(Information Opens)

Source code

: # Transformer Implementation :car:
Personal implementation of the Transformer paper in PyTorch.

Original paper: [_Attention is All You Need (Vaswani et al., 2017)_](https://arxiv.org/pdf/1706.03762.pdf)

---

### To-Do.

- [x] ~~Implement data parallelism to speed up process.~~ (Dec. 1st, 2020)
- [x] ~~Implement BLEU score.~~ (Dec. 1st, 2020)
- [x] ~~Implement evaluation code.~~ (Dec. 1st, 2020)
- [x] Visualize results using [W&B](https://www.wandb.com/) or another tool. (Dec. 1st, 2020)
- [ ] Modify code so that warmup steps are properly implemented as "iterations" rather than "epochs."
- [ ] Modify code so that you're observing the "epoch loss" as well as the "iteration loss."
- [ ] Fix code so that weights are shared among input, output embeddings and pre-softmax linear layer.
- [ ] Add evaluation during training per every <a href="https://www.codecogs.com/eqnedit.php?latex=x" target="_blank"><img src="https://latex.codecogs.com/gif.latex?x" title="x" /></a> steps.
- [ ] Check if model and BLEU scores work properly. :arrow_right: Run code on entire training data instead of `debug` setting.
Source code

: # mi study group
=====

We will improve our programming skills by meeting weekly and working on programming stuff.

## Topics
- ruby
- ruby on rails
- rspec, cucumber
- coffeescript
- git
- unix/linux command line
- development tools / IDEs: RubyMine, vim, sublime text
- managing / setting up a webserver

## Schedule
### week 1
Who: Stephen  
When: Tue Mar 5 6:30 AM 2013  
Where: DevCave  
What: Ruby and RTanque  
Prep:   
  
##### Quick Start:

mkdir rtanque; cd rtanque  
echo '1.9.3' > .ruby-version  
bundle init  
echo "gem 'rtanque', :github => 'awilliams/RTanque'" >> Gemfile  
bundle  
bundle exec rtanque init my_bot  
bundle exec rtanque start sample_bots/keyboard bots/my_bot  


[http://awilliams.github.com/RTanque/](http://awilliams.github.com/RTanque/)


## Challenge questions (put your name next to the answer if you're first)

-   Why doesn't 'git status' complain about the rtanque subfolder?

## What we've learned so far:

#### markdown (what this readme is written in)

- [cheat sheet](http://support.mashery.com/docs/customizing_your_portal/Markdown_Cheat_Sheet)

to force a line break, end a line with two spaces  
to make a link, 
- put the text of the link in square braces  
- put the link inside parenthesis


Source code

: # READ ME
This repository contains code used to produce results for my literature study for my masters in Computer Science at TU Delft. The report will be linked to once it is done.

(Information Closes)

> Prompt: With no line skipped, repeat the records exactly.

> Result for this task:
Source code

: # Transformer Implementation :car:
Personal implementation of the Transformer paper in PyTorch.

Original paper: [_Attention is All You Need (Vaswani et al., 2017)_](https://arxiv.org/pdf/1706.03762.pdf)

---

### To-Do.

- [x] ~~Implement data parallelism to speed up process.~~ (Dec. 1st, 2020)
- [x] ~~Implement BLEU score.~~ (Dec. 1st, 2020)
- [x] ~~Implement evaluation code.~~ (Dec. 1st, 2020)
- [x] Visualize results using [W&B](https://www.wandb.com/) or another tool. (Dec. 1st, 2020)
- [ ] Modify code so that warmup steps are properly implemented as "iterations" rather than "epochs."
- [ ] Modify code so that you're observing the "epoch loss" as well as the "iteration loss."
- [ ] Fix code so that weights are shared among input, output embeddings and pre-softmax linear layer.
- [ ] Add evaluation during training per every <a href="https://www.codecogs.com/eqnedit.php?latex=x" target="_blank"><img src="https://latex.codecogs.com/gif.latex?x" title="x" /></a> steps.
- [ ] Check if model and BLEU scores work properly. :arrow_right: Run code on entire training data instead of `debug` setting.
Source code

: # mi study group
=====

We will improve our programming skills by meeting weekly and working on programming stuff.

## Topics
- ruby
- ruby on rails
- rspec, cucumber
- coffeescript
- git
- unix/linux command line
- development tools / IDEs: RubyMine, vim, sublime text
- managing / setting up a webserver

## Schedule
### week 1
Who: Stephen  
When: Tue Mar 5 6:30 AM 2013  
Where: DevCave  
What: Ruby and RTanque  
Prep:   
  
##### Quick Start:

mkdir rtanque; cd rtanque  
echo '1.9.3' > .ruby-version  
bundle init  
echo "gem 'rtanque', :github => 'awilliams/RTanque'" >> Gemfile  
bundle  
bundle exec rtanque init my_bot  
bundle exec rtanque start sample_bots/keyboard bots/my_bot  


[http://awilliams.github.com/RTanque/](http://awilliams.github.com/RTanque/)


## Challenge questions (put your name next to the answer if you're first)

-   Why doesn't 'git status' complain about the rtanque subfolder?

## What we've learned so far:

#### markdown (what this readme is written in)

- [cheat sheet](http://support.mashery.com/docs/customizing_your_portal/Markdown_Cheat_Sheet)

to force a line break, end a line with two spaces  
to make a link, 
- put the text of the link in square braces  
- put the link inside parenthesis


Source code

: # READ ME
This repository contains code used to produce results for my literature study for my masters in Computer Science at TU Delft. The report will be linked to once it is done.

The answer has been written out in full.